Published Online: 6 February 2013
Page Count: 24
Carruth, William D.
Research Civil Engineer (former graduate student at Mississippi State Univ.), U.S. Army Engineer Research and Development Center, Vicksburg, MS
Howard, Isaac L.
Associate Professor, Civil and Environmental Engineering, Mississippi State Univ., Mississippi State, MS
(Received 27 April 2012; accepted 27 December 2012)

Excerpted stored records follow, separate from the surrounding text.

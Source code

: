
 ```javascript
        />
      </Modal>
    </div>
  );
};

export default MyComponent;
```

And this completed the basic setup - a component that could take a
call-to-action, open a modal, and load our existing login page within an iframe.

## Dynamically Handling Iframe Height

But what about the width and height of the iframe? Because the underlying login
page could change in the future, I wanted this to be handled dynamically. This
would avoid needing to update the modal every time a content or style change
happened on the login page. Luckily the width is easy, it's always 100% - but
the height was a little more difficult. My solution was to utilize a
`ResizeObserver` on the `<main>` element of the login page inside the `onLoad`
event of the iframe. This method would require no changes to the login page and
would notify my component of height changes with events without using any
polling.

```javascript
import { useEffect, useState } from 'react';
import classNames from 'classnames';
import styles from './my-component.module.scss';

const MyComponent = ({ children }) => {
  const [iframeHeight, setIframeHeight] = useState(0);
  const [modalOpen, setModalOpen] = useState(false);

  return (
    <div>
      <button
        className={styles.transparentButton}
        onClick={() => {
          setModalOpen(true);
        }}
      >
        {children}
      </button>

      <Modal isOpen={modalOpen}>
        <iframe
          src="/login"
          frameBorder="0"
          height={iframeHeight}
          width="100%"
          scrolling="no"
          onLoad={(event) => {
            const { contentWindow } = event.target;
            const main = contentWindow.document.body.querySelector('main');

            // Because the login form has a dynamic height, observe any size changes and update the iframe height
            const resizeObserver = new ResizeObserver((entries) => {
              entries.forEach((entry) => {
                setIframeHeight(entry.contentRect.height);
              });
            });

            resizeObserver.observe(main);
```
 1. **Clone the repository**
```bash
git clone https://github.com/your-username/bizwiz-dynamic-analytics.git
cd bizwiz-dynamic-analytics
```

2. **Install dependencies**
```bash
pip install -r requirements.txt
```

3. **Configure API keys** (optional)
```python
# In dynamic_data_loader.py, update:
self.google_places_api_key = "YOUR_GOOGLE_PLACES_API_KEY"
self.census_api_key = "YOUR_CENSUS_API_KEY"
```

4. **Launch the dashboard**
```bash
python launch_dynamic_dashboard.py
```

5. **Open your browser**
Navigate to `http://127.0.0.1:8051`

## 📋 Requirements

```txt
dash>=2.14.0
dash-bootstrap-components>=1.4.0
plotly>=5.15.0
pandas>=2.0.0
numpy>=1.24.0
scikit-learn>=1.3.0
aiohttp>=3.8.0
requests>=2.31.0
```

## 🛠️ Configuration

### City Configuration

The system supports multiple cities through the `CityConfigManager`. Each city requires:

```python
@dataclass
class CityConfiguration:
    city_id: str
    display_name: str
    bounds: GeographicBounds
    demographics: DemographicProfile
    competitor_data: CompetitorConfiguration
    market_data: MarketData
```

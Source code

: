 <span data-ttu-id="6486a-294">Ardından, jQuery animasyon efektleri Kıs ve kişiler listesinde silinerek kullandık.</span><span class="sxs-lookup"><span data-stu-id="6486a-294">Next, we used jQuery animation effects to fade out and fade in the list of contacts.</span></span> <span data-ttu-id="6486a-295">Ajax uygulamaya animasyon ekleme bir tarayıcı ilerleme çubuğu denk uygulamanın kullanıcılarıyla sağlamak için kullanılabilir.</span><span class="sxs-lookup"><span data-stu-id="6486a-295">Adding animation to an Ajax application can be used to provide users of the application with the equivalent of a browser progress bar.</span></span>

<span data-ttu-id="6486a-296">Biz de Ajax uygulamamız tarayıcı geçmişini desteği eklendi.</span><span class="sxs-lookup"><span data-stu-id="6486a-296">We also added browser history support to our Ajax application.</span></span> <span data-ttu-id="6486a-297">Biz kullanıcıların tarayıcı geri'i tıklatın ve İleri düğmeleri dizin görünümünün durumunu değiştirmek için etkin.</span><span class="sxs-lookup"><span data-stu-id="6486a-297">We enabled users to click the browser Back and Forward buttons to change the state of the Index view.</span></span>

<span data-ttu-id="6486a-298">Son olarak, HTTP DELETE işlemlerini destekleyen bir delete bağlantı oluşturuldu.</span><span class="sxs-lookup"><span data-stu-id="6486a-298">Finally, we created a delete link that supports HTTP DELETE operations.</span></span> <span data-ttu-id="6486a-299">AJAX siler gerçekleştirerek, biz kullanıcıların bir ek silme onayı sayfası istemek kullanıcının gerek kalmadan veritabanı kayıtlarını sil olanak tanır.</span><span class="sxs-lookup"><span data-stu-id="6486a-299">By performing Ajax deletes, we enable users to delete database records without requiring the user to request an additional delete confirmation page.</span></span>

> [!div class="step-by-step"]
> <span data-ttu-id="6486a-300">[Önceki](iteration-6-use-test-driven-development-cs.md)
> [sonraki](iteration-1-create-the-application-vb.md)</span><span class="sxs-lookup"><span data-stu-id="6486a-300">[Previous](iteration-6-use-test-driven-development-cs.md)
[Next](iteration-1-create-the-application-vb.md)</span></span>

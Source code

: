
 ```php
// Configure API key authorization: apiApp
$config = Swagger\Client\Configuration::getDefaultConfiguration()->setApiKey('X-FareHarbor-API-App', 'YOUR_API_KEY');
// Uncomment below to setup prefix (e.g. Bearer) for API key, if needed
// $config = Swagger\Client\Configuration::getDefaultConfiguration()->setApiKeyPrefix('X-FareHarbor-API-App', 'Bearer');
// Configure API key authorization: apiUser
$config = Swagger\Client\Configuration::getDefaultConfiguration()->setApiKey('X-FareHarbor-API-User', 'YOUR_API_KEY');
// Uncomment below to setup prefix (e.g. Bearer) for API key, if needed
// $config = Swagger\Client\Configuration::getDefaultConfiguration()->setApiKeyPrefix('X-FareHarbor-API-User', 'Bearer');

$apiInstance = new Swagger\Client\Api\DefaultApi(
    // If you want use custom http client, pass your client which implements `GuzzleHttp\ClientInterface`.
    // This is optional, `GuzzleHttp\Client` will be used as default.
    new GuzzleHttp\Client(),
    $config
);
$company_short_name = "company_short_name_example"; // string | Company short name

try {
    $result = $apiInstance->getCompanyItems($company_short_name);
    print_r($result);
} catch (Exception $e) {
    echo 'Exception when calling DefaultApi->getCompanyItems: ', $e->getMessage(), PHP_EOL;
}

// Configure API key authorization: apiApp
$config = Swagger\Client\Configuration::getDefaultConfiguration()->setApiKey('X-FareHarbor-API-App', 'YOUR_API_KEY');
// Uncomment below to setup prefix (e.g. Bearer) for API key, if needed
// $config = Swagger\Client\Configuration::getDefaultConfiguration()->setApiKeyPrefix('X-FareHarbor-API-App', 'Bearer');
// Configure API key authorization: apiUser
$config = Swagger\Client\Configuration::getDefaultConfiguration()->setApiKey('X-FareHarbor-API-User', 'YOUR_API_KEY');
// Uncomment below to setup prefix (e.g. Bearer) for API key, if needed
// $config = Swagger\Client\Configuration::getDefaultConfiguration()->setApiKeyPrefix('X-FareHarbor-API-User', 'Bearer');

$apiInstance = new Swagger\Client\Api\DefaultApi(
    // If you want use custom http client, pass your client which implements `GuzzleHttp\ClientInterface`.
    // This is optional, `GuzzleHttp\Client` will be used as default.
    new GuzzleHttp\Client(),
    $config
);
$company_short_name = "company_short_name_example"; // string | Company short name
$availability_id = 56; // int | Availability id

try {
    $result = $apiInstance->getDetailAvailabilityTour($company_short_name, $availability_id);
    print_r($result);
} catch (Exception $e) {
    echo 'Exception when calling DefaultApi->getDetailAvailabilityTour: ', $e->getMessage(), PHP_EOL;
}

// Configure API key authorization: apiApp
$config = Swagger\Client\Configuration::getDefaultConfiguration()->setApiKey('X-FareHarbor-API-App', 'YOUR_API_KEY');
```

Very high moisture content fine-grained soils are plentiful in wetlands, river basins, and after floods. They can be problematic and require disposal facilities to be constructed in some instances. Any means of handling or re-using these materials is potentially appealing. Using chemical stabilization (e.g., Portland cement) can enhance strength, but the resulting product can be brittle. Adding polymer fibers as a secondary stabilizer can add noticeable ductility while offering at least some strength and stiffness benefits. Two fiber types and Portland cement were mixed into three soils with varying properties at elevated moisture content and tested for shear strength via: (1) unconfined compression (UC), and (2) with hand-held gages. Fiber-reinforced and non-fiber-reinforced specimens were compared in terms of shear strength, elastic modulus, and ductility. Fiber addition, in general, increased shear strength, and the level of increase was affected by soil organic content. Ductility was considerably improved by fiber addition. Correlations were developed by soil type so that conservative elastic modulus values could be calculated from shear strength, and it was observed that fibers increased elastic moduli values.